I just put new coils in mine 2 months ago. After disconnecting the shocks, spring tab, and having a 200-lb buddy stand on the hub, a spring compressor would still be required to get the coil past the bumpstop and spring perch. Or, at least a pry bar. They certainly will not "drop right out" without disconnecting more than the shocks.

...but I've already mentioned that. Maybe the ones you worked on had worn out bushings?

There's a video above that shows the procedure. Watch that video and tell me at what point after he disconnects the shocks that the coils "drop right out".

EDIT: Here you go:
https://youtu.be/zKxw5ZMAlts

He has the shocks and swaybar disconnected at 1:32.

Seriously. If I'm wrong here, please show me the evidence that they "drop right out" after unbolting just the shocks and spring tabs. I can only go by my experiences, and they have shown otherwise.

Why is this still being debated?

If you pay attention to the video he doesn't take the track bar bolt out or remove the shock bolts from the other side of the jeep. Nothing is coming out easy if you only remove half the stuff.

There is nothing wrong with using spring compressors and there are many ways to get the job done. What works for one doesn't necessarily mean its going to work for another.

Tbone289
September 9th, 2017, 04:48
That's a great question.
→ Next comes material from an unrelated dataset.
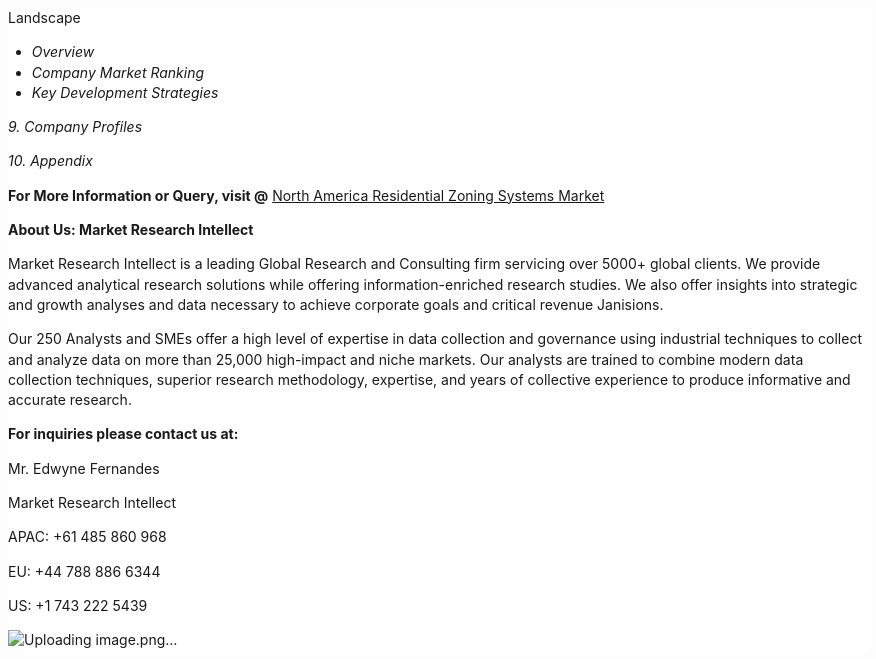 Landscape</span></em></p><ul><li><em><span class="">Overview</span></em></li><li><em><span class="">Company Market Ranking</span></em></li><li><em><span class="">Key Development Strategies</span></em></li></ul><p><em><span class="font-[700]">9. Company Profiles</span></em></p><p><em><span class="font-[700]">10. Appendix</span></em></p><p><span class="font-[700]"><strong>For More Information or Query, visit&nbsp;@</strong>&nbsp;</span><span class="font-[700]"><a href="https://www.marketresearchintellect.com/product/north-america-residential-zoning-systems-market-size-forecast/?utm_source=Linkedin&utm_medium=868" target="_blank" data-tracking-control-name="article-ssr-frontend-pulse_little-text-block" data-tracking-will-navigate="" data-test-link="">North America Residential Zoning Systems Market</a></span></p><p><strong><span class="font-[700]">About Us: Market Research Intellect</span></strong></p><p><span class="">Market Research Intellect is a leading Global Research and Consulting firm servicing over 5000+ global clients. We provide advanced analytical research solutions while offering information-enriched research studies.&nbsp;</span>We also offer insights into strategic and growth analyses and data necessary to achieve corporate goals and critical revenue Janisions.</p><p><span class="">Our 250 Analysts and SMEs offer a high level of expertise in data collection and governance using industrial techniques to collect and analyze data on more than 25,000 high-impact and niche markets. Our analysts are trained to combine modern data collection techniques, superior research methodology, expertise, and years of collective experience to produce informative and accurate research.</span></p><p><strong>For inquiries please contact us at:</strong></p><p>Mr. Edwyne Fernandes</p><p>Market Research Intellect</p><p>APAC: +61 485 860 968</p><p>EU: +44 788 886 6344</p><p>US: +1 743 222 5439</p>
![Uploading image.png…]()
I thought the discussion had run its course several pages ago, then cal brought it up again. Now we're just repeating ourselves.

I fully agree with you. The only reason I referenced that video was because it was the only example I could find. It's not s good example but I didn't think it would offend anyone. I didn't bother to take video of the coil swaps I've done.

As I said before, there are many ways to skin the cat...

zaroot
September 9th, 2017, 04:55
D30 early with Vac Disconnect shaft. Smaller u joints, and has a sliding collar is shaft. Not ideal, but with a manual posi lock cable you can have 2lo

D30hp with larger u joints. Best bolt in axle IMO. Axle is always live.

Waggy D44. Requires fab work but similar width.

Ford D60. Requires fab work and is Full width.